Without a doubt, this is the most pathetic form of unnecessary sequel. There’s just something really tragic about a franchise in decline or a sequel that’s just going through the motions. It’s a given that it won’t be as good as or as profitable as the original, but it will still make a profit, so they might as well. I can only imagine what the premieres are like for films like these. Do the directors hang their heads in shame? Are the stars doing their hair that night?

I’m looking at you, Speed 2. I think the Star Trek franchise knows what I’m talking about as well. Robocop 3? Let’s not even go there. Look at it this way, if the shame of being in another Police Academy film is so much that even Steve Guttenberg wants out, maybe that’s a sign that it’s time to, you know, call it a day. The same goes for The Fast and the Furious. If a project is such a bad idea that even Vin Diesel’s judgment-impaired agent decides to pass, just don’t do it.

5. It’s as if the First Never Existed

Highlander 2.

I could probably just leave it at that, but for those of you lucky enough not to have seen it, I’ll continue.

The film itself is just inexplicable. On its own, it’s not the worst film ever. It's pretty bad, but I’ve seen worse. The odd thing about Highlander 2 is that not only does it have pretty much nothing to do with the first film, but also continuously directly contradicts it.

It’s not just the completely different story, or even the return of a character whose death was pivotal to the plot of the first film, but the entire central plot and premise of the first was negated by the plot of the second.
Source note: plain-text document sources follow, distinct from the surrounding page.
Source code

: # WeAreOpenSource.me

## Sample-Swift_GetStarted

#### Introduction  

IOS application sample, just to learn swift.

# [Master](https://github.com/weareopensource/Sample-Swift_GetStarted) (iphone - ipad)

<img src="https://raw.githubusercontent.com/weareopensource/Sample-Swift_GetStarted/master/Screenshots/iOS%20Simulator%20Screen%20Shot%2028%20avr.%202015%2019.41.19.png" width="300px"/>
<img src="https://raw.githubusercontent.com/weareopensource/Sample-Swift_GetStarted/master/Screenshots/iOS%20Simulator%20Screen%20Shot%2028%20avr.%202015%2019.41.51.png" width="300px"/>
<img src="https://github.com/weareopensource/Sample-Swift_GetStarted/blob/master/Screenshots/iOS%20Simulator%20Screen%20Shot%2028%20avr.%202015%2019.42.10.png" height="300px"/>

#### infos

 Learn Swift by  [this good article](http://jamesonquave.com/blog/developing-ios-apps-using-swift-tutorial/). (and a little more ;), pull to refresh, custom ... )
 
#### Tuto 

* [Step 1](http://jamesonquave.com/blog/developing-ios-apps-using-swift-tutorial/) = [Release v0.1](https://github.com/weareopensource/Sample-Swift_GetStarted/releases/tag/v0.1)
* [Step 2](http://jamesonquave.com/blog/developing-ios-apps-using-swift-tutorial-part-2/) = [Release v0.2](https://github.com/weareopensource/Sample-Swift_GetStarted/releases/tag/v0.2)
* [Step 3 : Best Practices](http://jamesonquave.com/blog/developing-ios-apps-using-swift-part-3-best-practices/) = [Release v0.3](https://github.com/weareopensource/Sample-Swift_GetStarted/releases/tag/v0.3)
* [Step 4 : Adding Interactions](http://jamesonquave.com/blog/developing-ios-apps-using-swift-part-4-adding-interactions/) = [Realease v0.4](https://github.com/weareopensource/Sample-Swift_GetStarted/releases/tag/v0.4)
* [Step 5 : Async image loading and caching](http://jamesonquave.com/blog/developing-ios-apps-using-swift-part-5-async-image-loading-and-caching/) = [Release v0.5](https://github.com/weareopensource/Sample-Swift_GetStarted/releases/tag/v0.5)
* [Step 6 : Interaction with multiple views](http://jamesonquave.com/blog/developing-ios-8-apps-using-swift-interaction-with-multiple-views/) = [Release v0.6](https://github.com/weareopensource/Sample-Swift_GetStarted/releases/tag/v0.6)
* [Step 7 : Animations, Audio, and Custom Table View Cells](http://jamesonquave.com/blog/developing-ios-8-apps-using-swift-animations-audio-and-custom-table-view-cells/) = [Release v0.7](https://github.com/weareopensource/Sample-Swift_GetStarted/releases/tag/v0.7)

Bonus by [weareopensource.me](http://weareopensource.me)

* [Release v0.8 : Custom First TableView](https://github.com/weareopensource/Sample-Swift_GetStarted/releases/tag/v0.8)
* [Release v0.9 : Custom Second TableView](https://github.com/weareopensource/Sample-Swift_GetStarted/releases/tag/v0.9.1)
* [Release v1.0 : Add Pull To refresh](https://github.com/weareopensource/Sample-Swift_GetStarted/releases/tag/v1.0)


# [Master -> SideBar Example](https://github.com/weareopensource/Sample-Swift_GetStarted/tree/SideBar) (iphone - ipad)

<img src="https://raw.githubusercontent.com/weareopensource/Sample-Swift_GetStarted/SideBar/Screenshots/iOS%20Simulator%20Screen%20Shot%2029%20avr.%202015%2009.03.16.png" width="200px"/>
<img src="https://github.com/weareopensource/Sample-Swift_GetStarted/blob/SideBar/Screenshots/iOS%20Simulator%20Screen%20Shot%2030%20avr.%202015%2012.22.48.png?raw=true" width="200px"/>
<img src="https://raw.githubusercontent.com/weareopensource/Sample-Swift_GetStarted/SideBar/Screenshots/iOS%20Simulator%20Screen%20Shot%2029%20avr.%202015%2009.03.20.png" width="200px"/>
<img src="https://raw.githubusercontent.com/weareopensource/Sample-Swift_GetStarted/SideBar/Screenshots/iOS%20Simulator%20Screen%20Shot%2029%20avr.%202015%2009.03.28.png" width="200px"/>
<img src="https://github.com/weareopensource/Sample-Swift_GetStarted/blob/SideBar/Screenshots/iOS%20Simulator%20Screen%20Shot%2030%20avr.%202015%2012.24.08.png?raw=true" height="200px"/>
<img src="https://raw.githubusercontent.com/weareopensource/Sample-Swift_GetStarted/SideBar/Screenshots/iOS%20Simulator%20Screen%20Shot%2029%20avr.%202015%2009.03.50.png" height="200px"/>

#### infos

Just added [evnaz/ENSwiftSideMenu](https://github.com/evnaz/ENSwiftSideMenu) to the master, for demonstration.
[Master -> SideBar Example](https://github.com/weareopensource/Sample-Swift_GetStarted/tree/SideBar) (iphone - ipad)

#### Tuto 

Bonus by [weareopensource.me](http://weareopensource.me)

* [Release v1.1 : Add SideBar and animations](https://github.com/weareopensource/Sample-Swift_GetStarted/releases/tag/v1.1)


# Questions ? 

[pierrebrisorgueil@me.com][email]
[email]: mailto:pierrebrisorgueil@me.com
Highlander 2 is in fact so bad that further sequels (themselves nothing to write home about) effectively ignored it. Both director and star wanted out at certain points but were unable to do so for contractual reasons. Recent interviews blame the desecration on the loss of creative control to the film companies and insurers when spiralling costs meant the film was in danger of being abandoned altogether. However reviews of a “renegade” edition of the film supposedly restored to the director’s true vision of the sequel are not kind and suggest it was destined to be a pointless mess from the beginning.